In my homelab I’m using a server which contains both Gigabit and 10GbE NICs. When I first deployed ESXi version 7.0U1 the list of devices looked like this.
Name PCI Device Driver Admin Status Link Status Speed Duplex MAC Address MTU Description
------ ------------ -------- ------------ ----------- ----- ------ ----------------- ---- -----------
vmnic0 0000:02:00.0 nmlx4_en Up Down 0 Half xx:xx:xx:xx:xx:xx 1500 Mellanox Technologies MT27500 Family [ConnectX-3]
vmnic1 0000:03:00.0 igbn Up Up 1000 Full xx:xx:xx:xx:xx:xx 2018 Intel Corporation I211 Gigabit Network Connection
vmnic2 0000:04:00.0 igbn Up Down 0 Half xx:xx:xx:xx:xx:xx 2018 Intel Corporation I211 Gigabit Network Connection
In this system the Mellanox isn’t connected to a switch (yet). So I didn’t notice this straight away. But after I installed some patches the vmnic0 interface didn’t show up anymore. So there is a great KB article from VMware which describes how to determine driver and firmware versions. But in this case the driver wasn’t loaded so most of the commands mentioned in the KB were useless.

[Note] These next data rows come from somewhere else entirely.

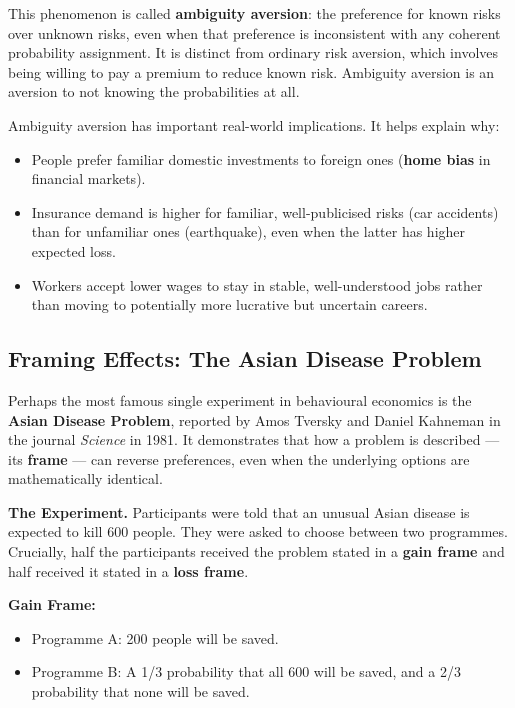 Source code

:\documentclass[12pt, letterpaper]{article}
\begin{document}
This phenomenon is called \textbf{ambiguity aversion}: the preference for known risks over unknown risks, even when that preference is inconsistent with any coherent probability assignment. It is distinct from ordinary risk aversion, which involves being willing to pay a premium to reduce known risk. Ambiguity aversion is an aversion to not knowing the probabilities at all.

Ambiguity aversion has important real-world implications. It helps explain why:
\begin{itemize}
\item People prefer familiar domestic investments to foreign ones (\textbf{home bias} in financial markets).
\item Insurance demand is higher for familiar, well-publicised risks (car accidents) than for unfamiliar ones (earthquake), even when the latter has higher expected loss.
\item Workers accept lower wages to stay in stable, well-understood jobs rather than moving to potentially more lucrative but uncertain careers.
\end{itemize}

\medskip


\subsection{Framing Effects: The Asian Disease Problem}


Perhaps the most famous single experiment in behavioural economics is the \textbf{Asian Disease Problem}, reported by Amos Tversky and Daniel Kahneman in the journal \textit{Science} in 1981. It demonstrates that how a problem is described --- its \textbf{frame} --- can reverse preferences, even when the underlying options are mathematically identical.

\textbf{The Experiment.} Participants were told that an unusual Asian disease is expected to kill 600 people. They were asked to choose between two programmes. Crucially, half the participants received the problem stated in a \textbf{gain frame} and half received it stated in a \textbf{loss frame}.

\textbf{Gain Frame:}
\begin{itemize}
\item Programme A: 200 people will be saved.
\item Programme B: A 1/3 probability that all 600 will be saved, and a 2/3 probability that none will be saved.
\end{itemize}
\end{document}
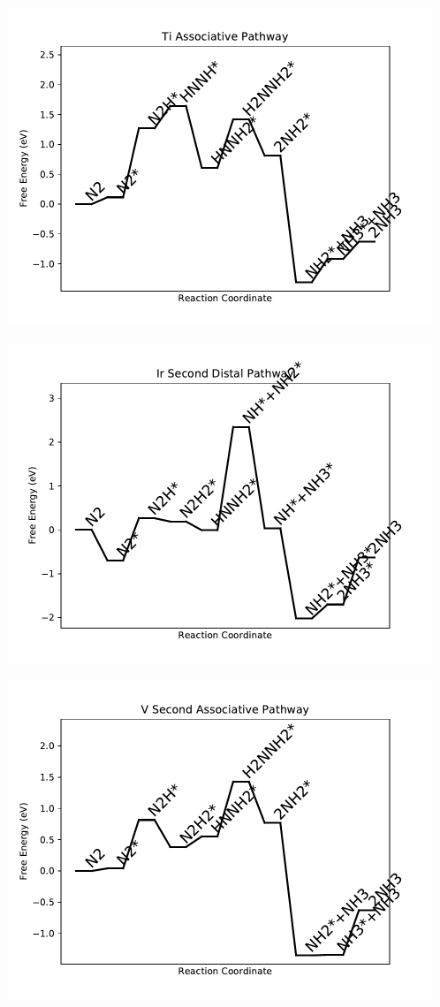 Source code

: \begin{figure}
\includegraphics[width=0.8\linewidth]{data/plots/Ti_associative.pdf}
\end{figure}

\begin{figure}
\includegraphics[width=0.8\linewidth]{data/plots/Ir_distal_2.pdf}
\end{figure}

\begin{figure}
\includegraphics[width=0.8\linewidth]{data/plots/V_associative_2.pdf}
\end{figure}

This seemed like a good excuse to evaluate Runecast as one of it’s features is to identify installed hardware and the supported driver and firmware versions.
Runecast is one of many companies that provide NFR licences for individuals who are in the VMware vExpert program. Requesting a NFR license was a breeze via this link and after creating a profile I was able to download a virtual appliance in OVA format. I deployed this appliance on my environment and configured it to connect to my vSphere environment.
Identifying NIC details
It didn’t take long before the inventory was collected from vSphere. When I navigated to the ‘HW Compatibility’ feature I could easily check which systems and I/O components are compliant with VMware’s HCL. And sure enough my Mellanox interface did not have a compatible driver installed. A link to the VMware HCL for the specific device is provided which allows you to quickly download the compatible driver for installation.
And it doesn’t stop there. The HW compatibility feature also has a feature to do a ‘what if’ scenario where you can simulate the impact of a vSphere upgrade on your enviroment.
Updating the driver
According to the report from Runecast I simply needed to upgrade my nmlx4 driver to version 184.108.40.206. Now ideally when you have a cluster you can distribute this driver using the Lifecycle Manager. But I only have a single physical host so I needed to use the esxcli command which worked just fine.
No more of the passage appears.